The Best Games of 2015

6. Life Is Strange

I’d quite like to live in Arcadia Bay. I mean sure, someone is going around abducting people, the local college is a horror of vindictive social politics, and the town is going to be destroyed by a tornado in a matter of days. But isn’t the Two Whales diner just delightful? The breakfasts, the booths, the jukebox. I’d love to sit in a quiet corner and
watch the town go by, ideally with a cup of coffee, black as Kyle Maclachlan’s hair.

This, I think, is Life Is Strange’s greatest accomplishment. Its teenage time-travel drama takes place within a strikingly believable location populated by human and empathetic characters. It may prostrate itself in front of the Twin Peaks altar a little too enthusiastically, while its dialogue can induce the odd wince due to its sentimentality and bizarre jargon (although one could argue that both are hallmarks of adolescence).

But it remains a remarkably absorbing tale, and its exploration of the bond between protagonist Max and her rebellious friend Chloe is both touching and heartbreaking in equal measure. It’s a shame the final episode is a bit of a stuttering mess, because the lead-up to that point is far better crafted.

The Best Games of 2015

5. Pillars of Eternity

Honestly, I struggle to believe that Pillars of Eternity was released this year. March feels like such a long time ago, and so much has happened since. Perhaps it has something to do with this game’s essential nature too. Pillars of Eternity is a throwback to the classic RPGs of BioWare, Baldur’s Gate and Icewind Dale, subtly and cleverly updated to appeal to both established and newer audiences. It's a game crafted with a love of the past, and acknowledgement of the future.

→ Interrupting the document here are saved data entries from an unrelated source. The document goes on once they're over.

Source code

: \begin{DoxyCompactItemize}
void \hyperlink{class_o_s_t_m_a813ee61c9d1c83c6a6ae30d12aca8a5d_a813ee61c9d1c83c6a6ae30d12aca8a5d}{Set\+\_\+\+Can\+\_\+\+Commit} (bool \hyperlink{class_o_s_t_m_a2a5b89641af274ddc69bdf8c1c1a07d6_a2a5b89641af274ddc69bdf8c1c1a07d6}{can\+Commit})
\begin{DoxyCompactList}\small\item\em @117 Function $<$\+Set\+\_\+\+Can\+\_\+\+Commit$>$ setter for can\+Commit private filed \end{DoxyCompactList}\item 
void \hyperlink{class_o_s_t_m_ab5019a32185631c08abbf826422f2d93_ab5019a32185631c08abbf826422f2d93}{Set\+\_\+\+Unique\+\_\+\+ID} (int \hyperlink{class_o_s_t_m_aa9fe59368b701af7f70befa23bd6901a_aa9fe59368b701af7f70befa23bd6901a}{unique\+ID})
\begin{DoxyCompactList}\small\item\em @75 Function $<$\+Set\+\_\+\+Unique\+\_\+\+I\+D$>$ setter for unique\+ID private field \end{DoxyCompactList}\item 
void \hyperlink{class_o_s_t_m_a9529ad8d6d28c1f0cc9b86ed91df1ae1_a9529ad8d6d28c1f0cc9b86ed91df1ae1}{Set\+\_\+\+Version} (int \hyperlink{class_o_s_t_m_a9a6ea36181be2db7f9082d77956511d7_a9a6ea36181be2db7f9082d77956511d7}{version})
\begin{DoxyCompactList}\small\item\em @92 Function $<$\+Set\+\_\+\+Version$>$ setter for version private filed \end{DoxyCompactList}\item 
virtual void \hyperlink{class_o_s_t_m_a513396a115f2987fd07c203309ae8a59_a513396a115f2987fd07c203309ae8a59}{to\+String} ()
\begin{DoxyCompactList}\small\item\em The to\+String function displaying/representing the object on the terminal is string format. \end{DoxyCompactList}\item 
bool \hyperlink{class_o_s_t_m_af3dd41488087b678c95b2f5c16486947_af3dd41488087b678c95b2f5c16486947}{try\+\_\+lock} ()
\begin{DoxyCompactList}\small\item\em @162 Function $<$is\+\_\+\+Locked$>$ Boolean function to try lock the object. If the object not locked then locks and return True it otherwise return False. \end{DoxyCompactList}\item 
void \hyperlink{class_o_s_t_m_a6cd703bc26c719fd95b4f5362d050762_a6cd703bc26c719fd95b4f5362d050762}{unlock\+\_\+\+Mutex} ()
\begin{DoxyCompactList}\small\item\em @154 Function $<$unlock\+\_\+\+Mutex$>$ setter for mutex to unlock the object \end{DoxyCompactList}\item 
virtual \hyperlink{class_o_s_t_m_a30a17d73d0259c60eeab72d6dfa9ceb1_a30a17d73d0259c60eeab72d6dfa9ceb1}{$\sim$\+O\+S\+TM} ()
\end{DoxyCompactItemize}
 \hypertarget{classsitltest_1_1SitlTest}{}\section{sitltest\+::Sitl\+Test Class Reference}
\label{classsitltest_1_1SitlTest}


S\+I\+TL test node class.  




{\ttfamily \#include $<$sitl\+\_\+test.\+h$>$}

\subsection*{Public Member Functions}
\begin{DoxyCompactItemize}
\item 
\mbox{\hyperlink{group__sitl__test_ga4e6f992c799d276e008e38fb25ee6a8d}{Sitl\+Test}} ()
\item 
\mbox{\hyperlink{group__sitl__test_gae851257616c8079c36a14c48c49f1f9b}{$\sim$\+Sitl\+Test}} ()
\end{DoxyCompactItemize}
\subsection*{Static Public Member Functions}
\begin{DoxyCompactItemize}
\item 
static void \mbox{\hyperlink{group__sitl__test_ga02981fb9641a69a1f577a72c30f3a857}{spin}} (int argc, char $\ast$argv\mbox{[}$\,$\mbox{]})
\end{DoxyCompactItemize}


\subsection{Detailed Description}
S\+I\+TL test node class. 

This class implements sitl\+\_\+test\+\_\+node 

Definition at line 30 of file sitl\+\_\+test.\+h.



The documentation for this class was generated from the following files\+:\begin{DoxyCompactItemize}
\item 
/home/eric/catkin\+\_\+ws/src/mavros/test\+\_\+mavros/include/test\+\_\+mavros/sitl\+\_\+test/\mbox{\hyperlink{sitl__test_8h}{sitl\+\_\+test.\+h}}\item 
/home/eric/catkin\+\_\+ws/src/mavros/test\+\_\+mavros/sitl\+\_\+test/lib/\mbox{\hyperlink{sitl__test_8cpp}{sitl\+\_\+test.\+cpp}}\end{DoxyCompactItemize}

It also has plenty going for it; a rich, inviting world that blends hand-painted backgrounds with more modern lighting and shading techniques, a completely unique RPG system that streamlines various traditional mechanics but nevertheless creates deep, tactical fantasy combat. A grand fantasy story with a complex, adaptable dialogue system. But what really made it for me were the characters who accompanied you on your adventure, the fierce priest Durance, the sonorous, affable Chanter Kana, the wonderfully juxtaposed dual personality of Aloth. It's a splendid adventure, and it's wonderful to see Obsidian finally reach their potential free from any particular license.

The Best Games of 2015

4. Grow Home

Grow Home is a truly singular experience, a boundlessly cheerful and optimistic game quite literally about reaching for the stars. It centres around a happy little robot called BUD, and his mission to retrieve the seeds of the Star Plant by encouraging it to grow to a stratospheric height. But what the game is really about is the ascending of the plant's enormous, looping stalk.

Climbing is frequently represented in games, but rarely explored in much detail. It's usually viewed as a means to an end rather than an end in itself. But Grow Home zooms in on the notion of ascent, emphasising every metre of height gained and how that brings you closer to your goal.

The act of climbing is conveyed through the left and right triggers of the pad/buttons of the mouse, and is complemented by BUD’s brilliant procedural animations. As you ascend higher and higher, your surroundings gradually shift. The curvature of the planet becomes visible below, and snow dusts the magical floating islands that surround and support the Star Plant. As you approach your final destination, the air thins revealing the blackness of space and the stars that inhabit it.

It’s a simple premise executed brilliantly, and can be completed in a single evening. If you haven't played it yet, you should do so, right now. I guarantee it will be one of the best evenings of gaming you’ll ever have.